La France est un des pays d'Europe les plus " accidentogènes " comme disent les spécialistes. En 2001 ce sont 7720 personnes qui sont mortes sur les routes dont 2077 âgées de 15 à 24 ans et 153 945 ont été blessées, dont beaucoup de manière irrémédiable. Le nombre de morts sur les routes en 2000 est de 136 par million d'habitants en France pour 66 en Suède et 60 au Royaume Uni. Cette hécatombe impose en effet des mesures draconiennes. Pourtant, si la volonté de réprimer les chauffards est bien présente dans le dispositif du gouvernement, elle est beaucoup plus timide et même totalement absente dès lors que des intérêts économiques sont en jeu.
Ainsi, concernant la limitation de vitesse, à aucun moment le ministre des Transports, Gilles de Robien, ne prévoit l'obligation de brider les moteurs. Pourtant ce serait une mesure simple, efficace et économique puisqu'elle limiterait considérablement les contrôles.

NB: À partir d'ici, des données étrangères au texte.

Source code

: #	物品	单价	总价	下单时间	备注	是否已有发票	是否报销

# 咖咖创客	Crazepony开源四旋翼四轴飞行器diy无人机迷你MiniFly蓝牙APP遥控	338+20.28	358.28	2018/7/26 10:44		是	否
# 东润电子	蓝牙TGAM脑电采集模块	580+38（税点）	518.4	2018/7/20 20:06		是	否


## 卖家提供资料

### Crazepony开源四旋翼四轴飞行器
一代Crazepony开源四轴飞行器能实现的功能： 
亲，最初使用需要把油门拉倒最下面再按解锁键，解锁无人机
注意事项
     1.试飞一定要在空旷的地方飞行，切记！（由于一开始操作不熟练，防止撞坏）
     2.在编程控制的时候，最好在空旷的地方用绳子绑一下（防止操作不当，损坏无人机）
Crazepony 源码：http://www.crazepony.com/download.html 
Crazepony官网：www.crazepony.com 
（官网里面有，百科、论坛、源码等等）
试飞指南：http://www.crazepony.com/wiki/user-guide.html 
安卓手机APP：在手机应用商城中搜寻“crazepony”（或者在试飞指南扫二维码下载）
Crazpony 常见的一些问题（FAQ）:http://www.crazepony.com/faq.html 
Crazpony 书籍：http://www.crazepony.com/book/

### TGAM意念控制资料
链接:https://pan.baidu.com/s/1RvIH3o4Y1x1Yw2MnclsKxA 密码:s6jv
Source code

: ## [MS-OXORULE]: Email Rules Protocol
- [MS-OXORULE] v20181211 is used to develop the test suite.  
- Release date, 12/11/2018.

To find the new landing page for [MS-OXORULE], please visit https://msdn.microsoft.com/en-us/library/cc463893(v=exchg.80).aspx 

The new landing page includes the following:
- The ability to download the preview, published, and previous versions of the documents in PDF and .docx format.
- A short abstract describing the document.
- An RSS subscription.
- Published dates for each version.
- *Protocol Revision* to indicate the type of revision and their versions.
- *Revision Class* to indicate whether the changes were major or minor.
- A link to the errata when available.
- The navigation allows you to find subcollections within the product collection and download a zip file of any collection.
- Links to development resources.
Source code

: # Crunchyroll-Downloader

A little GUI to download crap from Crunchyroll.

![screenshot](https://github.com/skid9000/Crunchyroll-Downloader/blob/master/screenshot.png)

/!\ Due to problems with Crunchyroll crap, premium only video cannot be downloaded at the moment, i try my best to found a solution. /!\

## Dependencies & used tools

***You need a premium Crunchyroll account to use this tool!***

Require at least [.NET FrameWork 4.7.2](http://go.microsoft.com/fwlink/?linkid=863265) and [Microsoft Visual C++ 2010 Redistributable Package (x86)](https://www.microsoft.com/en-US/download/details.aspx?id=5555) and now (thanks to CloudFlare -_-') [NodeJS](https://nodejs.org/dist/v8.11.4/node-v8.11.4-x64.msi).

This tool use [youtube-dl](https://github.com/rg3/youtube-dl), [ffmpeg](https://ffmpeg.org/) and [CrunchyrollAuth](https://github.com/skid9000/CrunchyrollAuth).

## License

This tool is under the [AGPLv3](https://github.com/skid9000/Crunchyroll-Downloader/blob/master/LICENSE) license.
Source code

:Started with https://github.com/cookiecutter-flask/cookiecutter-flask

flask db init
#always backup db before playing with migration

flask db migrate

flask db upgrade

Il faut croire que, face aux lobbies des constructeurs automobiles, la volonté de Robien s'émousse.
De la même manière le taux d'alcoolémie à 0,5 a été maintenu alors que, de l'avis même de Mattei, ministre de la Santé, il aurait fallu imposer le taux zéro. S'en est suivie toute une polémique sur " le taux zéro " qui n'existerait pas puisqu'il existe une fermentation naturelle du corps humain. Quoi qu'il en soit, derrière ce pseudo-débat, se cache en réalité la volonté gouvernementale de ne pas léser les intérêts économiques de toute la filière viticole.
Par ailleurs, le gouvernement n'évoque à aucun moment des mesures d'amélioration des infrastructures routières. Pourtant il existe encore beaucoup de points considérés comme dangereux où les pouvoirs publics se contentent d'installer des leurres de gendarmes ou même laissent purement et simplement les choses en place en attendant le énième accident pour enfin intervenir.
Enfin il y aurait un autre moyen de limiter la mortalité sur les routes, ce serait tout simplement d'améliorer et d'étendre le réseau des transports en commun, ce qui limiterait le nombre de déplacements en voiture individuelle. Mais surtout, il faudrait réduire considérablement la circulation des poids lourds en augmentant très nettement les transports par rail, par ferroutage ou voies navigables.
Ces voies-là sont bien peu " explorées " par le gouvernement qui n'entend pas s'attaquer aux intérêts économiques des lobbies concernés par la sécurité routière.